Otro pensamiento, un débil temor, le reconcomía. Cuando Daine y sus compañeros habían llegado a Sharn, Jode había empeñado la espada de Daine. Algún tiempo después, la había recuperado de manos de Alina Lorridan Lyrris, una gnomo con un considerable talento para la magia. Daine había rayado el sello de la casa Deneith de la empuñadura al abandonar la casa, pero Alina lo había restaurado y había reparado la espada. En ese momento, la espada estaba en mejores condiciones que cuando Daine la había recibido. Alina era una manipuladora por naturaleza. Mientras trabajaba para aumentar su riqueza y su poder, su pasatiempo favorito era jugar con las vidas de las demás, y sin duda, no era conocida por su altruismo. Alina no hacía nada sin una razón.
¿Por qué, pues, se había tomado la molestia de encontrar la espada y de devolvérsela a Daine?
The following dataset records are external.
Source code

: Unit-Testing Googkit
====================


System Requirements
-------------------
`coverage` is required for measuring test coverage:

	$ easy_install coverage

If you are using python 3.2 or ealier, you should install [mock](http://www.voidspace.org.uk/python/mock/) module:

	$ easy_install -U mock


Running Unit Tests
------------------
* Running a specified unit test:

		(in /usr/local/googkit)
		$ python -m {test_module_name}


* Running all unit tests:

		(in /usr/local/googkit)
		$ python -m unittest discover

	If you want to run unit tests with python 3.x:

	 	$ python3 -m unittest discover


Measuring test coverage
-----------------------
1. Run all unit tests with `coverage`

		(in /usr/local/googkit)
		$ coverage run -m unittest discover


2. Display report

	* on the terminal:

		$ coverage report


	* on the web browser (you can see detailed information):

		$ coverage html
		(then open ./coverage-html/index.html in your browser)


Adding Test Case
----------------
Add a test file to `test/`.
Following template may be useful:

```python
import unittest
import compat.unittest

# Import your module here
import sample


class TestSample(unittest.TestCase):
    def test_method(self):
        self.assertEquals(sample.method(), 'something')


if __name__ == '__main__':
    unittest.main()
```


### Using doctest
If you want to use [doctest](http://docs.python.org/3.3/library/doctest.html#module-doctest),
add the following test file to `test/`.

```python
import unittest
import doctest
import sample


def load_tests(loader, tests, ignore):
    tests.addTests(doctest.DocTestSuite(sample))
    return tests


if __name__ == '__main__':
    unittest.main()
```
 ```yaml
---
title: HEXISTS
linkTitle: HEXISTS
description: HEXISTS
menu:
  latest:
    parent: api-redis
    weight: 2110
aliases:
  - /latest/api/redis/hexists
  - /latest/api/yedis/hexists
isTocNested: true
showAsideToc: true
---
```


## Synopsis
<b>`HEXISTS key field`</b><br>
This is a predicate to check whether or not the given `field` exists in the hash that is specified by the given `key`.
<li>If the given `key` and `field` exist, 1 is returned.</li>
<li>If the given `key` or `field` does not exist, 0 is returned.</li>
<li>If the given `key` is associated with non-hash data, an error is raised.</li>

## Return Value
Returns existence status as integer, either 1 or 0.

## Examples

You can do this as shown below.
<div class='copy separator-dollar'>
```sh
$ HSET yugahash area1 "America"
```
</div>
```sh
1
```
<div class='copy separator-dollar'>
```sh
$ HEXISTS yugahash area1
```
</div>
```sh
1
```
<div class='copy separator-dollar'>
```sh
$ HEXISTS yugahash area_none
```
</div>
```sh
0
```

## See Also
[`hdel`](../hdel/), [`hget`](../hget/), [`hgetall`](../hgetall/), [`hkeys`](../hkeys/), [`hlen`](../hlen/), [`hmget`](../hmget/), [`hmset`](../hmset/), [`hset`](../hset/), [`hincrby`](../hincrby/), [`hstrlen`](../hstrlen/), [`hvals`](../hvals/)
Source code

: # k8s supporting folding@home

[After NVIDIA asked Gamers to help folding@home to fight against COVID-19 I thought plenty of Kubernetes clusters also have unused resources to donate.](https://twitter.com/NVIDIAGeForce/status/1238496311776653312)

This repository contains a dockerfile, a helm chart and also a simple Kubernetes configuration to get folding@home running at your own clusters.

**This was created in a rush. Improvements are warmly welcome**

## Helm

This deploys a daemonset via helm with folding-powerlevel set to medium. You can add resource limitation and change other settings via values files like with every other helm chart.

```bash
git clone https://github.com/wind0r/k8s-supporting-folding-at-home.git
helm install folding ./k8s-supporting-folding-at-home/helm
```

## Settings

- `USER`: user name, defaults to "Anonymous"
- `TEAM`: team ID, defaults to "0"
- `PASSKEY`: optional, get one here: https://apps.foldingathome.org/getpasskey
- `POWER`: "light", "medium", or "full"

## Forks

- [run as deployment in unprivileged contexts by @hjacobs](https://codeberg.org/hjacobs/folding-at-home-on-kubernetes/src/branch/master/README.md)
Además, ¿cómo podía saber que aquélla era su espada? El equilibrio era perfecto. Pese a haber sido restaurada, era la viva imagen de la espada que su abuelo había blandido en el campo de batalla. Con todo, ¿era posible que Alina le hubiera dado otra espada?
Daine suspiró.
Lei lideraba el grupo por las llanuras rocosas con el bastón ante sí como si fuera una antorcha. De vez en cuando, el bastón murmuraba, un gemido melódico que hacía sentir escalofríos a Daine. Después de su experiencia con el Cazador, se sorprendía estudiando cada cara de piedra enterrada en el suelo con suspicacia, preguntándose si un nuevo guerrero podía surgir de la tierra.
—¿Queda mucho? —gritó Daine.
—No lo sé —respondió Lei—. No habla. Sólo percibo emociones. No sé lo que estamos buscando ni cuánto tardaremos en encontrarlo. Es sólo… —Se detuvo y cambió de dirección—. Por aquí.
—¡Ahí fuera no hay nada! —Daine señaló el paisaje que había ante ellos. La luz de la luna llena salpicaba las llanuras e iluminaba lo que parecía una infinita extensión de hierba y piedras—. ¿Qué estamos buscando?
—El Ocaso.
Xu’sasar y Través habían estado en la retaguardia. Ambos parecían bien entrenados en las artes del sigilo y el acecho. Daine no se había percatado de que la mujer drow se acercaba, pero ahora estaba entre Lei y él.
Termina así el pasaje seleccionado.